Dans cette prison, tous types de personnes y étaient enfermés. En gros tous ceux qui vivaient contre le système communiste. Ils y étaient torturés physiquement et psychiquement (pour leur faire avouer leurs crimes, souvent infondés, contre l'état, ou pour leur soutirer des informations). Les récalcitrants étaient enfermés dans un cellule noire, attachés par les pieds, tout nus, sans manger, avec 10 cm d'eau au fond.






On a quand même des vies sympa !

Allez, changeons nous les idées. Une petite charrette dans un endroit incongru : là, on est au centre de la plus grande ville des Maramures.

Et ça papote tranquillou, garé en double file...
Et pour finir, une petite église à Sapanta, mais surtout son "cimetière joyeux". Chaque stèle raconte une anecdote sur le défunt.





Le lendemain matin, il faisait 8 °C et le temps était bien nuageux.

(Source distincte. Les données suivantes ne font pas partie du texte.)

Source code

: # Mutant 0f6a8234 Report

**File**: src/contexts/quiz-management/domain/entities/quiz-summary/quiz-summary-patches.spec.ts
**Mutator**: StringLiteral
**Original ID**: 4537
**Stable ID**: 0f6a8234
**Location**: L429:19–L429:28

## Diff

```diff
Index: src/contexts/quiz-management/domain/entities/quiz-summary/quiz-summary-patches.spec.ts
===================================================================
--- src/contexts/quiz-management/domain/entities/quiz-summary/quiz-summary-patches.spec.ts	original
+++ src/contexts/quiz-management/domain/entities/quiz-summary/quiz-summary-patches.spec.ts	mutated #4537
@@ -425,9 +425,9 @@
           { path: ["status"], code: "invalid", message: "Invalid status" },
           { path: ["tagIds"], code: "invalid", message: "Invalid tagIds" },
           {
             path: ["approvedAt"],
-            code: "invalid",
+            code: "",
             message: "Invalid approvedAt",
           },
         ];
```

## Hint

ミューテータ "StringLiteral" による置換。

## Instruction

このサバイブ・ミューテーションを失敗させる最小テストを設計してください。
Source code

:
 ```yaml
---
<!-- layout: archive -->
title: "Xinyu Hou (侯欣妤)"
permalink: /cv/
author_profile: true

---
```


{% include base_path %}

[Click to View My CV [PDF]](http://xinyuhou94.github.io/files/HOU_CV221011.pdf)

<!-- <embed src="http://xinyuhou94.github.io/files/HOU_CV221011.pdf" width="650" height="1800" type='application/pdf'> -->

Nous avons décidé de braver les éléments pour gravir le sommet le plus proche. Nous sommes allés au départ de la rando en voiture. En sortant du village, nous avons eu la chance de voir le travail des agriculteurs locaux. Nous avons pu faire une petite photo :

L'ours :
En Roumanie se trouve la plus importante population d'ours d'Europe, c'en est même devenu un problème. Ils sont trop nombreux, agressifs envers les troupeaux et les hommes.
Pendant notre trajet en voiture, Marie nous a lu, pour nous mettre dans l'ambiance, la conduite à tenir devant un ours. Voilà.
Nous sommes arrivés au col, nous avons garé la voiture. Il faisait 4,5 °C, nous étions dans les nuages, une pluie fine tombait. Nous avons trouvé le chemin et nous avons commencé à marcher.
Évidemment, en pleine semaine en octobre par 4,5 °C et par temps de pluie, vous imaginez bien que nous étions les seuls couillons à nous aventurer dans la montagne.
Au bout de 15 minutes, après avoir cru entendre 143 fois une branche craquer sous les pas d'un ours, le chemin était barré par des tas de branches sur plusieurs dizaines de mètres (j'imagine des travaux forestiers pour rendre le chemin accessible). L'obstacle était franchissable, sincèrement. Mais, je ne sais pas pourquoi, nous avons décidé de faire demi-tour.

Machin en bois au col où on s'est garés.

Nous nous sommes rabattus sur une petite ballade d'une demi heure pour atteindre un plan d'eau bénite, oui oui, un plan d'eau naturelle mais bénite. Ils sont forts ces chrétiens !

Il n'y a pas que chez nous qu'on trouve de bons hamburgers maison ! ils étaient vraiment excellents ! Frites fraiches s'il vous plait !


Ensuite, nous sommes montés en haut d'une tour de Baia Mare, l'autre grande ville des Maramures :




Allez, une dernière pour la route :


Dernière soirée dans les Maramures. Nous avons conviés nos hôtes pour un petit apéro. Seule Roxana a pu se libérer, son mari étant occupé à bricoler dans leurs différents logements.